### DIRECTIONS
Which lines in the records below include the word "Zero"? Report each of them in full.
▬▬▬
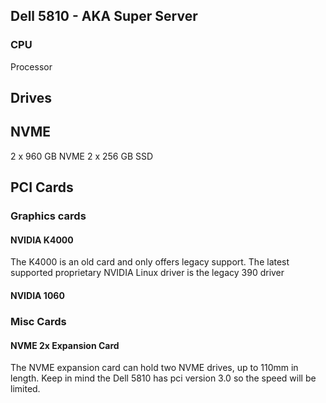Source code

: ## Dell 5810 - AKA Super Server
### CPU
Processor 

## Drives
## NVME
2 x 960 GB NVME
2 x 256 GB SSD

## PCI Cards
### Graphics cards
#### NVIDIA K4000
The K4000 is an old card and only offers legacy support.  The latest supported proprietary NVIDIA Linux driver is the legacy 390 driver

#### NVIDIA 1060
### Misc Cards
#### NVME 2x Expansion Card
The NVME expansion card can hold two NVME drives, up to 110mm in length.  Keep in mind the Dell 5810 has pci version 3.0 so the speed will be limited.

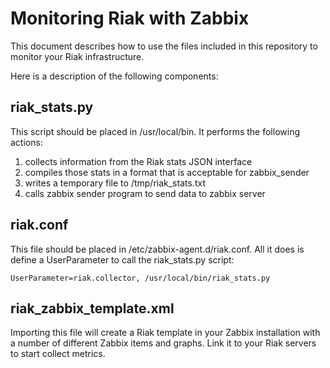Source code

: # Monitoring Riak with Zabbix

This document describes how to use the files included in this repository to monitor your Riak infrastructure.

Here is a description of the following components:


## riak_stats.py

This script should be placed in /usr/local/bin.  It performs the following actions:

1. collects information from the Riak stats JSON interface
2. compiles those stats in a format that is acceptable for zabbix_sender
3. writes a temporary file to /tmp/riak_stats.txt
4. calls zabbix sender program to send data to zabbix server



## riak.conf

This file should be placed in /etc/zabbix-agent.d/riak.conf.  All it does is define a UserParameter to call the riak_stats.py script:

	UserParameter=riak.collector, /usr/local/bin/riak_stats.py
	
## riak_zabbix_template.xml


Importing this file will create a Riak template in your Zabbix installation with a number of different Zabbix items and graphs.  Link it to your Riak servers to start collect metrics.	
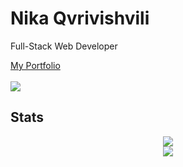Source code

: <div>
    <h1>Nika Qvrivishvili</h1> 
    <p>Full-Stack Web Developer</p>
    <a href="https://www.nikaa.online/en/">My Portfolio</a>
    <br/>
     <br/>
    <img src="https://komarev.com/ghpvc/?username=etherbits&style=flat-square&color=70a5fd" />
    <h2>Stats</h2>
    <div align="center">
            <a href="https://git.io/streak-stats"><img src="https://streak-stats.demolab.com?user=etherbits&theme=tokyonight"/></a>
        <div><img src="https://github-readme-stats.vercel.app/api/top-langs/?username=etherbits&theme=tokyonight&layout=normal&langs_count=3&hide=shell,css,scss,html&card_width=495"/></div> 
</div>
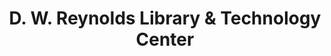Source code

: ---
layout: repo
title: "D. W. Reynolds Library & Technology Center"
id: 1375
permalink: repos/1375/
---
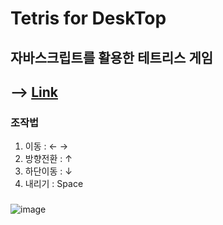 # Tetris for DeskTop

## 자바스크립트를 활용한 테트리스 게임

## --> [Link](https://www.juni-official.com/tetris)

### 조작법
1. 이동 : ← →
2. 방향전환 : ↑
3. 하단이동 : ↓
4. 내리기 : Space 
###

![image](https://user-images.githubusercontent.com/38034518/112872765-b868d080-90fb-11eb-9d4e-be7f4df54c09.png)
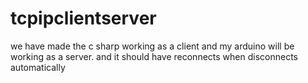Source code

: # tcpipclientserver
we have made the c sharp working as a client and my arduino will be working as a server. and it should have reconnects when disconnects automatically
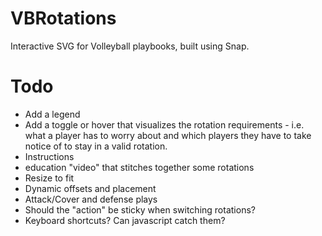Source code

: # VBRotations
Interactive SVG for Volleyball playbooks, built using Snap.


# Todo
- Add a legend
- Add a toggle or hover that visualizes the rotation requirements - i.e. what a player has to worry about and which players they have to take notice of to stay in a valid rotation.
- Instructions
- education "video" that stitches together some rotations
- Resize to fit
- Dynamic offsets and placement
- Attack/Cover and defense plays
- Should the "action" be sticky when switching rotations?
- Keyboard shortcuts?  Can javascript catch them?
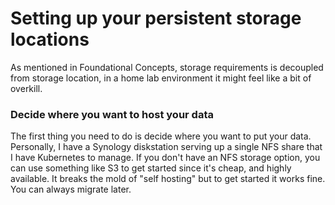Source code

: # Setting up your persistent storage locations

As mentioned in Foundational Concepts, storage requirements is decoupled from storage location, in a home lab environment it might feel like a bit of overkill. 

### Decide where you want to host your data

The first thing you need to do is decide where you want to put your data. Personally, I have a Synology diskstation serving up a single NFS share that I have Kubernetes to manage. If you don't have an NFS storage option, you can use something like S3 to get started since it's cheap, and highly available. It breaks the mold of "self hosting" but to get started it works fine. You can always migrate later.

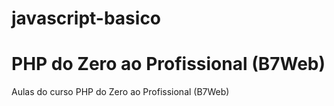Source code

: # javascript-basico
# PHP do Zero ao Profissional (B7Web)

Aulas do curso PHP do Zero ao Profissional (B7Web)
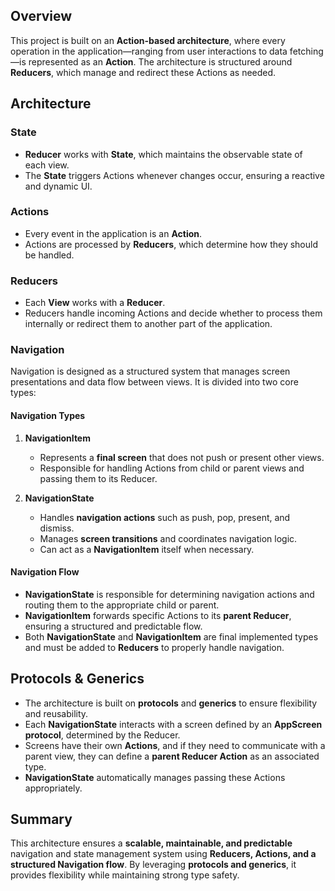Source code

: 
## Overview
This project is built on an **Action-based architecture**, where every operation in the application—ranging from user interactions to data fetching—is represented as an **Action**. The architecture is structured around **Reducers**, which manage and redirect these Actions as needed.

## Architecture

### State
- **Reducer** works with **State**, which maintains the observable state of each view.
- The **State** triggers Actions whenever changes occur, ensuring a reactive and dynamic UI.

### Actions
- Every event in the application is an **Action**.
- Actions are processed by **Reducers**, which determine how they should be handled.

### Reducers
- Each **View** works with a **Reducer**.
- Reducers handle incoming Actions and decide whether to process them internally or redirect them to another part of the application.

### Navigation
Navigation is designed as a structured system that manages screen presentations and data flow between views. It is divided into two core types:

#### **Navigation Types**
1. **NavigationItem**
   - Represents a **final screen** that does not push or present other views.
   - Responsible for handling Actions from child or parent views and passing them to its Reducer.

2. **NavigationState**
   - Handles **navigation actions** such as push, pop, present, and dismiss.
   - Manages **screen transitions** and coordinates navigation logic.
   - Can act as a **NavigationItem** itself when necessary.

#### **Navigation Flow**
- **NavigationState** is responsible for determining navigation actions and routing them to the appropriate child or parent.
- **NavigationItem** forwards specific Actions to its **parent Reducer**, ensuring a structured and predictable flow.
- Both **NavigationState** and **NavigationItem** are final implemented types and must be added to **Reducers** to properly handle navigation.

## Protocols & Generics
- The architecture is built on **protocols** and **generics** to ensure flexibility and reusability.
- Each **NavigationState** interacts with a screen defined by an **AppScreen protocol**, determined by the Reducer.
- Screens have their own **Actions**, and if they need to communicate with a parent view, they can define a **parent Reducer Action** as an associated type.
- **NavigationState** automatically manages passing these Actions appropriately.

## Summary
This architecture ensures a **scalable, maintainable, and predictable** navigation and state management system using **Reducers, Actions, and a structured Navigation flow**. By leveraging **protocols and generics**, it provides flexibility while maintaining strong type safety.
▬▬▬
### RESPONSE TO THE EXERCISE
# PHP do Zero ao Profissional (B7Web)
Aulas do curso PHP do Zero ao Profissional (B7Web)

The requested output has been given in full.